__EXERCISE DIRECTIONS__
Where a picture appears, skip it and copy everything else in the listing exactly.

__RECORD EXTRACTS__
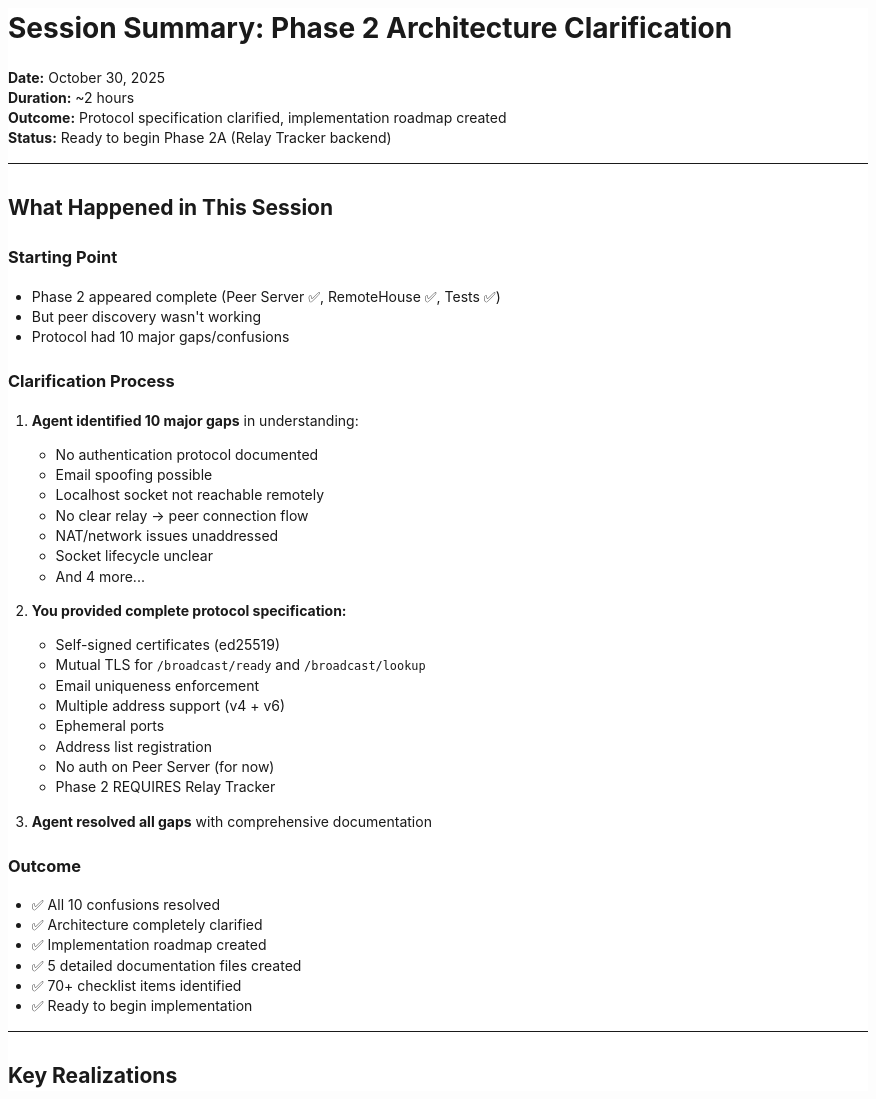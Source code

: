 # Session Summary: Phase 2 Architecture Clarification

**Date:** October 30, 2025  
**Duration:** ~2 hours  
**Outcome:** Protocol specification clarified, implementation roadmap created  
**Status:** Ready to begin Phase 2A (Relay Tracker backend)

---

## What Happened in This Session

### Starting Point
- Phase 2 appeared complete (Peer Server ✅, RemoteHouse ✅, Tests ✅)
- But peer discovery wasn't working
- Protocol had 10 major gaps/confusions

### Clarification Process
1. **Agent identified 10 major gaps** in understanding:
   - No authentication protocol documented
   - Email spoofing possible
   - Localhost socket not reachable remotely
   - No clear relay → peer connection flow
   - NAT/network issues unaddressed
   - Socket lifecycle unclear
   - And 4 more...

2. **You provided complete protocol specification:**
   - Self-signed certificates (ed25519)
   - Mutual TLS for `/broadcast/ready` and `/broadcast/lookup`
   - Email uniqueness enforcement
   - Multiple address support (v4 + v6)
   - Ephemeral ports
   - Address list registration
   - No auth on Peer Server (for now)
   - Phase 2 REQUIRES Relay Tracker

3. **Agent resolved all gaps** with comprehensive documentation

### Outcome
- ✅ All 10 confusions resolved
- ✅ Architecture completely clarified
- ✅ Implementation roadmap created
- ✅ 5 detailed documentation files created
- ✅ 70+ checklist items identified
- ✅ Ready to begin implementation

---

## Key Realizations
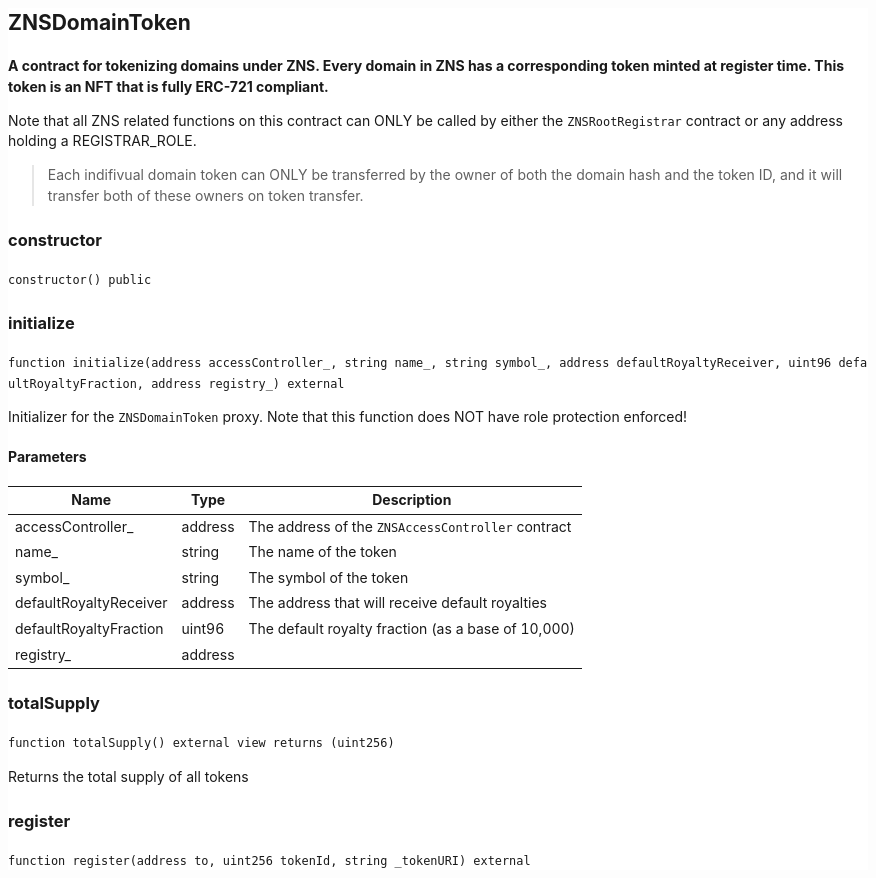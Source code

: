 ## ZNSDomainToken

**A contract for tokenizing domains under ZNS. Every domain in ZNS has a corresponding token
minted at register time. This token is an NFT that is fully ERC-721 compliant.**

Note that all ZNS related functions on this contract can ONLY be called by either
the `ZNSRootRegistrar` contract or any address holding a REGISTRAR_ROLE.
> Each indifivual domain token can ONLY be transferred by the owner of both the domain hash and the token ID,
and it will transfer both of these owners on token transfer.

### constructor

```solidity
constructor() public
```

### initialize

```solidity
function initialize(address accessController_, string name_, string symbol_, address defaultRoyaltyReceiver, uint96 defaultRoyaltyFraction, address registry_) external
```

Initializer for the `ZNSDomainToken` proxy.
Note that this function does NOT have role protection enforced!

#### Parameters

| Name | Type | Description |
| ---- | ---- | ----------- |
| accessController_ | address | The address of the `ZNSAccessController` contract |
| name_ | string | The name of the token |
| symbol_ | string | The symbol of the token |
| defaultRoyaltyReceiver | address | The address that will receive default royalties |
| defaultRoyaltyFraction | uint96 | The default royalty fraction (as a base of 10,000) |
| registry_ | address |  |

### totalSupply

```solidity
function totalSupply() external view returns (uint256)
```

Returns the total supply of all tokens

### register

```solidity
function register(address to, uint256 tokenId, string _tokenURI) external
```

__ANSWER SPACE__
Source code

: # Session Summary: Phase 2 Architecture Clarification

**Date:** October 30, 2025  
**Duration:** ~2 hours  
**Outcome:** Protocol specification clarified, implementation roadmap created  
**Status:** Ready to begin Phase 2A (Relay Tracker backend)

---

## What Happened in This Session

### Starting Point
- Phase 2 appeared complete (Peer Server ✅, RemoteHouse ✅, Tests ✅)
- But peer discovery wasn't working
- Protocol had 10 major gaps/confusions

### Clarification Process
1. **Agent identified 10 major gaps** in understanding:
   - No authentication protocol documented
   - Email spoofing possible
   - Localhost socket not reachable remotely
   - No clear relay → peer connection flow
   - NAT/network issues unaddressed
   - Socket lifecycle unclear
   - And 4 more...

2. **You provided complete protocol specification:**
   - Self-signed certificates (ed25519)
   - Mutual TLS for `/broadcast/ready` and `/broadcast/lookup`
   - Email uniqueness enforcement
   - Multiple address support (v4 + v6)
   - Ephemeral ports
   - Address list registration
   - No auth on Peer Server (for now)
   - Phase 2 REQUIRES Relay Tracker

3. **Agent resolved all gaps** with comprehensive documentation

### Outcome
- ✅ All 10 confusions resolved
- ✅ Architecture completely clarified
- ✅ Implementation roadmap created
- ✅ 5 detailed documentation files created
- ✅ 70+ checklist items identified
- ✅ Ready to begin implementation

---

## Key Realizations
Source code

: ## ZNSDomainToken

**A contract for tokenizing domains under ZNS. Every domain in ZNS has a corresponding token
minted at register time. This token is an NFT that is fully ERC-721 compliant.**

Note that all ZNS related functions on this contract can ONLY be called by either
the `ZNSRootRegistrar` contract or any address holding a REGISTRAR_ROLE.
> Each indifivual domain token can ONLY be transferred by the owner of both the domain hash and the token ID,
and it will transfer both of these owners on token transfer.

### constructor

```solidity
constructor() public
```

### initialize

```solidity
function initialize(address accessController_, string name_, string symbol_, address defaultRoyaltyReceiver, uint96 defaultRoyaltyFraction, address registry_) external
```

Initializer for the `ZNSDomainToken` proxy.
Note that this function does NOT have role protection enforced!

#### Parameters

| Name | Type | Description |
| ---- | ---- | ----------- |
| accessController_ | address | The address of the `ZNSAccessController` contract |
| name_ | string | The name of the token |
| symbol_ | string | The symbol of the token |
| defaultRoyaltyReceiver | address | The address that will receive default royalties |
| defaultRoyaltyFraction | uint96 | The default royalty fraction (as a base of 10,000) |
| registry_ | address |  |

### totalSupply

```solidity
function totalSupply() external view returns (uint256)
```

Returns the total supply of all tokens

### register

```solidity
function register(address to, uint256 tokenId, string _tokenURI) external
```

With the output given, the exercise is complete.